While its imminent death has been long forecast, cash just keeps on living to pay another day. Cash may not be king in the U.S. market anymore, but reports of its demise have often proved to be a bit premature. U.S. consumers’ cash use has declined over the last several years in terms of its share of the overall payments pie, but as consumers spend more, the pie gets bigger, and as people continue to use cash, cash usage continues to grow.
And mostly for low dollar purchases. According to Federal Reserve Data, consumers opt for cash a little less than half the time (43 percent) when making a purchase of $10 or less.
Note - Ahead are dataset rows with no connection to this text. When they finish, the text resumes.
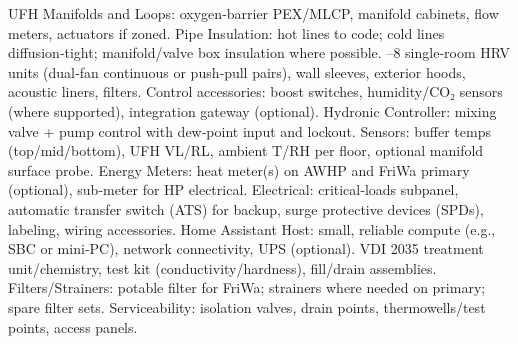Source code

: {}\markdownRendererUlBeginTight
\markdownRendererUlItem UFH Manifolds and Loops: oxygen‑barrier PEX/MLCP, manifold cabinets, flow meters, actuators if zoned.\markdownRendererUlItemEnd 
\markdownRendererUlItem Pipe Insulation: hot lines to code; cold lines diffusion‑tight; manifold/valve box insulation where possible.\markdownRendererUlItemEnd 
\markdownRendererUlEndTight \markdownRendererInterblockSeparator
{}
\markdownRendererSectionEnd \markdownRendererSectionBegin
{}\markdownRendererInterblockSeparator
{}\markdownRendererUlBeginTight
{}–8 single‑room HRV units (dual‑fan continuous or push‑pull pairs), wall sleeves, exterior hoods, acoustic liners, filters.\markdownRendererUlItemEnd 
\markdownRendererUlItem Control accessories: boost switches, humidity/CO₂ sensors (where supported), integration gateway (optional).\markdownRendererUlItemEnd 
\markdownRendererUlEndTight \markdownRendererInterblockSeparator
{}
\markdownRendererSectionEnd \markdownRendererSectionBegin
{}\markdownRendererInterblockSeparator
{}\markdownRendererUlBeginTight
\markdownRendererUlItem Hydronic Controller: mixing valve + pump control with dew‑point input and lockout.\markdownRendererUlItemEnd 
\markdownRendererUlItem Sensors: buffer temps (top/mid/bottom), UFH VL/RL, ambient T/RH per floor, optional manifold surface probe.\markdownRendererUlItemEnd 
\markdownRendererUlItem Energy Meters: heat meter(s) on AWHP and FriWa primary (optional), sub‑meter for HP electrical.\markdownRendererUlItemEnd 
\markdownRendererUlItem Electrical: critical‑loads subpanel, automatic transfer switch (ATS) for backup, surge protective devices (SPDs), labeling, wiring accessories.\markdownRendererUlItemEnd 
\markdownRendererUlItem Home Assistant Host: small, reliable compute (e.g., SBC or mini‑PC), network connectivity, UPS (optional).\markdownRendererUlItemEnd 
\markdownRendererUlEndTight \markdownRendererInterblockSeparator
{}
\markdownRendererSectionEnd \markdownRendererSectionBegin
{}\markdownRendererInterblockSeparator
{}\markdownRendererUlBeginTight
\markdownRendererUlItem VDI 2035 treatment unit/chemistry, test kit (conductivity/hardness), fill/drain assemblies.\markdownRendererUlItemEnd 
\markdownRendererUlItem Filters/Strainers: potable filter for FriWa; strainers where needed on primary; spare filter sets.\markdownRendererUlItemEnd 
\markdownRendererUlItem Serviceability: isolation valves, drain points, thermowells/test points, access panels.\markdownRendererUlItemEnd 
\markdownRendererUlEndTight 
\markdownRendererSectionEnd 
\markdownRendererSectionEnd \markdownRendererDocumentEnd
At least before COVID-19, anyway.
Seventy-seven percent of those purchases were done face to face — which in a digital-first world and begs the question of how many of those transactions will truly become cashless.
Cleaning Up Dirty Money
While the term “dirty money” gets thrown around a lot, generally in connection to nefarious uses, the reality that has become increasingly clear in the era of a pandemic is that by nature of its physicality, cash is rife with unsanitary elements. U.S. currency is made out of a weave of cotton and linen that has turned out to be an exceptionally good surface for growing all kinds of bacteria. A 2017 study identified over 100 different strains of bacteria on dollar bills circulating in New York City. On an average pieces of currency one might expect to find Propionibacterium acnes, a bacteria known to cause acne, Streptococcus oralis, a common bacteria found in our mouths, Salmonella, pathogenic E.coli and methicillin-resistant Staphylococcus aureus (MRSA), which causes skin infections.
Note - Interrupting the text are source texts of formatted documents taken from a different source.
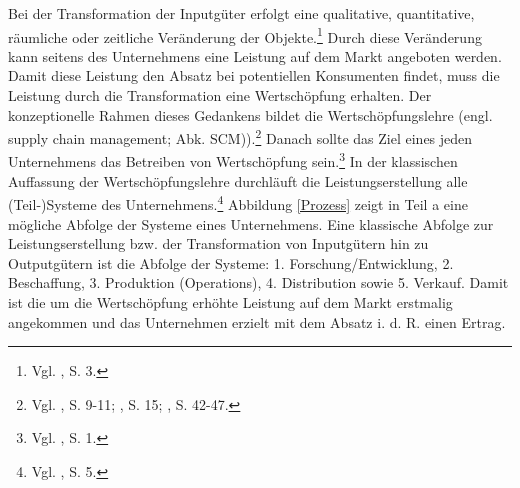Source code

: Bei der Transformation der Inputgüter erfolgt eine qualitative, quantitative, räumliche oder zeitliche Veränderung der Objekte.\footnote{Vgl. \cite{Dyckhoff2010}, S. 3.} Durch diese Veränderung kann seitens des Unternehmens eine Leistung auf dem Markt angeboten werden. Damit diese Leistung den Absatz bei potentiellen Konsumenten findet, muss die Leistung durch die Transformation eine Wertschöpfung erhalten. Der konzeptionelle Rahmen dieses Gedankens bildet die Wertschöpfungslehre (engl. supply chain management; Abk. SCM)).\footnote{Vgl. \cite{Stadtler:2005aa}, S. 9-11; \cite{christopher1998logistics}, S. 15; \cite{oliver1982supply}, S. 42-47.} Danach sollte das Ziel eines jeden Unternehmens das Betreiben von Wertschöpfung sein.\footnote{Vgl. \cite{Bach:2012aa}, S. 1.} In der klassischen Auffassung der Wertschöpfungslehre durchläuft die Leistungserstellung alle (Teil-)Systeme des Unternehmens.\footnote{Vgl. \cite{Werner:2013aa}, S. 5.} Abbildung \ref{Prozess} zeigt in Teil a eine mögliche Abfolge der Systeme eines Unternehmens. Eine klassische Abfolge zur Leistungserstellung bzw. der Transformation von Inputgütern hin zu Outputgütern ist die Abfolge der Systeme: 1. Forschung/Entwicklung, 2. Beschaffung, 3. Produktion (Operations), 4. Distribution sowie 5. Verkauf. Damit ist die um die Wertschöpfung erhöhte Leistung auf dem Markt erstmalig angekommen und das Unternehmen erzielt mit dem Absatz i. d. R. einen Ertrag.

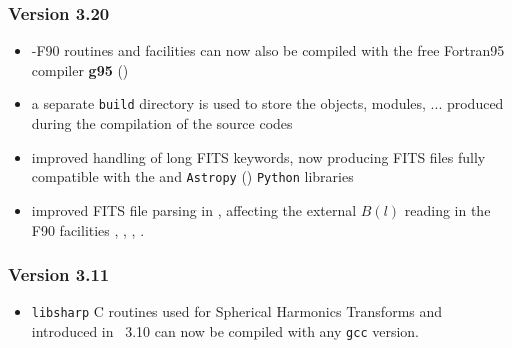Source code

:\documentclass[12pt,twoside]{article}
\newcommand{\compresslist}{%
\setlength{\itemsep}{0ex}}{}
\begin{document}
{\subsubsection{Version 3.20}
\begin{itemize}\compresslist
	\item \healpixns-F90 routines and facilities can now also be compiled with
the free Fortran95 compiler \textbf{g95} ()
 	\item a separate {\tt build} directory is used to store the objects,
modules, ... produced during the compilation of the source codes
	\item improved handling of long FITS keywords, now producing FITS files
fully compatible with the
and 
{\tt Astropy} ()
{\tt Python} libraries
	\item improved FITS file parsing in 
,
affecting the external $B(l)$ reading in the F90 facilities 
, 
, 
, 
.
\end{itemize}

\subsubsection{Version 3.11}
\begin{itemize}\compresslist
	\item {\tt libsharp} C routines used for Spherical Harmonics Transforms 
and introduced in \healpix\ 3.10
can now be compiled with any {\tt gcc} version.
\end{itemize}

}
\end{document}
And those are just the common bugs. The study found all kinds of things on the bills — with food and drugs both being incredibly common. The food varied by neighborhood where the bills came from; the drug was mostly cocaine, traces of which could be found on almost 80 percent of dollar bills. Morphine, heroin, methamphetamine and amphetamine were also found to a lesser extent.
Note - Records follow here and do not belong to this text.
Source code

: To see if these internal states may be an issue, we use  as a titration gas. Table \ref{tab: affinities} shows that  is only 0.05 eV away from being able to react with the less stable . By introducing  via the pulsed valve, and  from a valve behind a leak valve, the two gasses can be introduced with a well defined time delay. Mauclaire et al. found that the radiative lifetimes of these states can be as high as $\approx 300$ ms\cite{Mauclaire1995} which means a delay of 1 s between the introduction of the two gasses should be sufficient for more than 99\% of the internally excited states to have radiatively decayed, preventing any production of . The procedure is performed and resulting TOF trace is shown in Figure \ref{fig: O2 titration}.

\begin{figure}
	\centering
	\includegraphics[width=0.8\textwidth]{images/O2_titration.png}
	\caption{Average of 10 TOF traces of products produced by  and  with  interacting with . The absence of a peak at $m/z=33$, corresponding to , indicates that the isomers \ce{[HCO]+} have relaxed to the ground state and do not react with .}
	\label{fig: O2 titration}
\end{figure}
As of yet, no major disease outbreak has never been connected to the transfer of tainted bills, but public health officials are clearly worrying about it. Early in the outbreak in March, the World Health Organization (WHO) advised consumers worldwide against using cash and to use as many cashless options as possible to help contain the spread of the coronavirus.
“We know that money changes hands frequently and can pick up all sorts of bacteria and viruses,” a WHO spokesman said. “We would advise people to wash their hands after handling banknotes, and avoid touching their face. When possible, it would also be advisable to use contactless payments to reduce the risk of transmission.”
The Changing Consumer
It is a warning that consumers have been increasingly taking to heart. The pandemic has pushed them to digitize the majority of their offline lives into digital channels over the last eight months. According to the latest iteration of the PYMNTS and Visa How We Will Pay 2020 study cash usage has been hit hard — and is a fraction of what it used to be as the economy has rapidly pressed toward modernization and digitalization. That decline wasn’t created by the COVID-19 pandemic but it has been accelerated by it.
The PYMNTS study found that 80 percent of survey respondents adapt to new digital experiences due to a perception that they can reduce COVID-19 exposure by tapping into things like contactless commerce and avoiding cash. The study also found that the typical U.S. consumer currently goes to an ATM to get cash fewer than four times a year. And 11 percent fewer consumers carry cash now than did in 2018. The data also shows that 33 percent of consumers report factoring in payment options when selecting the merchant they will shop with, and the same amount report a preference for contactless card technologies for their in-store shopping experience. Twenty-six percent report favoring pre-payment within an app or website and receiving their goods delivered at curbside.
None of which is to say it’s time to declare cash totally dead. PYMNTS also found that there are places where cash is favored and prominent. Tipping in specific was such a behavior, with 48 percent of consumers reporting that tipping is the main reason they still carry cash. Moreover, PYMNTS data also found that when asked what payment method they wanted to power their connected commerce experiences, nearly a quarter (21 percent) reported cash was their main choice. For many consumers cash retains an important role. For all of its flaws, cash is a tangible measure of how much consumers actually have to spend — and how they can budget the cash on hand. Enveloping — putting cash in envelopes earmarked for savings or bill payments — is an attribute so important that many a FinTech has sought to replicate it in digital fashion.
Of course, the cash story is quite different in developing and emerging markets where cashless is a goal but very much a work in progress. Even in developed countries such as Germany, cash is a preferred payments type, and the sheer size of the economies in Africa, Latin America and Southeast Asia will make the shift away from cash to digital a long journey.
At the same time, central banks are exploring issuing their local currency in digital form — a big step closer to cashless — since the issuer of the currency will no longer do it in a physical form.
Although it might be early to declare cash dead across the board, there are new reasons that in the era of a pandemic, cash is looking especially unappetizing.
In fact, it seems fair to speculate cash will never quite recover from COVID-19 as consumers and governments find new ways to make cash digital.